-- Problem statement --
Copy the lines below exactly, starting at the line that contains "这种特殊情况就发生在范围查询" and stopping after the last line, and include no other lines.

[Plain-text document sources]
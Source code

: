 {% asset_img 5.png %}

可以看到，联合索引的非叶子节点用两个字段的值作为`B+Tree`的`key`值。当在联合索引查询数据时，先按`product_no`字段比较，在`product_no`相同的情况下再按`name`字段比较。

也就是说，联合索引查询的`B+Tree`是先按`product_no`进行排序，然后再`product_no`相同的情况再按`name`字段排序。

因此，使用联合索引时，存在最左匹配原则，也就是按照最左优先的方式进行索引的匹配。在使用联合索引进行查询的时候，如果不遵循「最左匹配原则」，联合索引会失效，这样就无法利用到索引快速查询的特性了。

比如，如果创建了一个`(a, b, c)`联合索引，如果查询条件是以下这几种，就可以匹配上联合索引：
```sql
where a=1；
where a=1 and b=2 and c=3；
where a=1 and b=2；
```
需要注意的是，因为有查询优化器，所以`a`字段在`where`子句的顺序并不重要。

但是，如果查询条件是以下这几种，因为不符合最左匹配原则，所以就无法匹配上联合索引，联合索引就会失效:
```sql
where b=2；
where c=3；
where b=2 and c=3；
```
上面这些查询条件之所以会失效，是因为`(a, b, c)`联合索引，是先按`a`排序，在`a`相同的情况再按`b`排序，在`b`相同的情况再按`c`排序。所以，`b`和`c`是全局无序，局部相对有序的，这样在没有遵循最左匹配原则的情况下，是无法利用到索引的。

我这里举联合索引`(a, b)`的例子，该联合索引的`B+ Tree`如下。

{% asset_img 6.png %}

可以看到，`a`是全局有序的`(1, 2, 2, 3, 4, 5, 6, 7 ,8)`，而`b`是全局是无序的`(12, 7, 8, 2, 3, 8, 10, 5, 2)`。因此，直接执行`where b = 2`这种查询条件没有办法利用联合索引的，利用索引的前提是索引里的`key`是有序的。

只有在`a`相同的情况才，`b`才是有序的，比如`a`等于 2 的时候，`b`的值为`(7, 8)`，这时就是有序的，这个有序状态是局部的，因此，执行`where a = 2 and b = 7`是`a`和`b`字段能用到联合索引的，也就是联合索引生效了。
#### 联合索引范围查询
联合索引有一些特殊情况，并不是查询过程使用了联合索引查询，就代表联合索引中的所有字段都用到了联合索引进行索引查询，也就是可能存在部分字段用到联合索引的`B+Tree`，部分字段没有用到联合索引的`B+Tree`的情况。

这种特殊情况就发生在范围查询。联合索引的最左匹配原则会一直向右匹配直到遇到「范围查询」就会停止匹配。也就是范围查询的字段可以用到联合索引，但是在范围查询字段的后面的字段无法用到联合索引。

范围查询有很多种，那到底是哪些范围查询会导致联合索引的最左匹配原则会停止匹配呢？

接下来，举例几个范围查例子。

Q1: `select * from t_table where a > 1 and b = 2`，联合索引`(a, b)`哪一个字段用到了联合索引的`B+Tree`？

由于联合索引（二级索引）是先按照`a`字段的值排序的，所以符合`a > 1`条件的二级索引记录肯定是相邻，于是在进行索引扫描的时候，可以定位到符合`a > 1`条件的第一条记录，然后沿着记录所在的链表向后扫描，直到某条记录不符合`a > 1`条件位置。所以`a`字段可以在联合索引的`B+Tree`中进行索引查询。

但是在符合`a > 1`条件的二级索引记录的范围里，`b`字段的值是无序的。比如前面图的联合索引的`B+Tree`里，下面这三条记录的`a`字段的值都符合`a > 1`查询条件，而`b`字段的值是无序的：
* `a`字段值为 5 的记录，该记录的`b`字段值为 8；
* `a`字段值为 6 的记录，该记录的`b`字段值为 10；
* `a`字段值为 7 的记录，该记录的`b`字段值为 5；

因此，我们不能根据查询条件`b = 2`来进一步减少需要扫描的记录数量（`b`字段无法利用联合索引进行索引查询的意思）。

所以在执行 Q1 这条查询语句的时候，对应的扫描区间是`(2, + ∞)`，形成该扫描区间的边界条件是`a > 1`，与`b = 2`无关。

-- Solution to this exercise --
这种特殊情况就发生在范围查询。联合索引的最左匹配原则会一直向右匹配直到遇到「范围查询」就会停止匹配。也就是范围查询的字段可以用到联合索引，但是在范围查询字段的后面的字段无法用到联合索引。

范围查询有很多种，那到底是哪些范围查询会导致联合索引的最左匹配原则会停止匹配呢？

接下来，举例几个范围查例子。

Q1: `select * from t_table where a > 1 and b = 2`，联合索引`(a, b)`哪一个字段用到了联合索引的`B+Tree`？

由于联合索引（二级索引）是先按照`a`字段的值排序的，所以符合`a > 1`条件的二级索引记录肯定是相邻，于是在进行索引扫描的时候，可以定位到符合`a > 1`条件的第一条记录，然后沿着记录所在的链表向后扫描，直到某条记录不符合`a > 1`条件位置。所以`a`字段可以在联合索引的`B+Tree`中进行索引查询。

但是在符合`a > 1`条件的二级索引记录的范围里，`b`字段的值是无序的。比如前面图的联合索引的`B+Tree`里，下面这三条记录的`a`字段的值都符合`a > 1`查询条件，而`b`字段的值是无序的：
* `a`字段值为 5 的记录，该记录的`b`字段值为 8；
* `a`字段值为 6 的记录，该记录的`b`字段值为 10；
* `a`字段值为 7 的记录，该记录的`b`字段值为 5；

因此，我们不能根据查询条件`b = 2`来进一步减少需要扫描的记录数量（`b`字段无法利用联合索引进行索引查询的意思）。

所以在执行 Q1 这条查询语句的时候，对应的扫描区间是`(2, + ∞)`，形成该扫描区间的边界条件是`a > 1`，与`b = 2`无关。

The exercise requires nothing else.